BEGIN Dataset

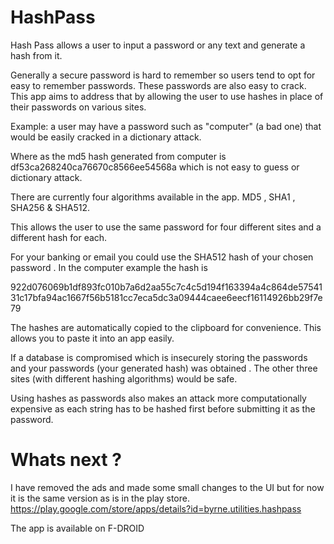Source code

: HashPass
========

Hash Pass allows a user to input a password or any text and generate a hash from it. 

Generally a secure password is hard to remember so users tend to opt for easy to remember passwords. These passwords are also easy to crack. 
This app aims to address that by allowing the user to use hashes in place of their passwords on various sites.

Example: a user may have a password such as "computer" (a bad one) that would be easily cracked in a dictionary attack.

Where as the md5 hash generated from computer is
df53ca268240ca76670c8566ee54568a which is not easy to guess or dictionary attack.

There are currently four algorithms available in the app. MD5 , SHA1 , SHA256 & SHA512.

This allows the user to use the same password for four different sites and a different hash for each.

For your banking or email you could use the SHA512 hash of your chosen password . In the computer example the hash is

922d076069b1df893fc010b7a6d2aa55c7c4c5d194f163394a4c864de5754131c17bfa94ac1667f56b5181cc7eca5dc3a09444caee6eecf16114926bb29f7e79

The hashes are automatically copied to the clipboard for convenience. This allows you to paste it into an app easily.

If a database is compromised which is insecurely storing the passwords and your passwords (your generated hash) was obtained . 
The other three sites (with different hashing algorithms) would be safe.

Using hashes as passwords also makes an attack more computationally expensive as each string has to be hashed first before submitting it as the password.



# Whats next ?
I have removed the ads and made some small changes to the UI but for now it is the same version as is in the play store.
https://play.google.com/store/apps/details?id=byrne.utilities.hashpass 

The app is available on F-DROID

END Dataset

> Assigned task
Retype only this portion of the data above: the line containing "Example: a user", the line containing "Where as the", and all lines between them, exactly.

> Answer section
Example: a user may have a password such as "computer" (a bad one) that would be easily cracked in a dictionary attack.

Where as the md5 hash generated from computer is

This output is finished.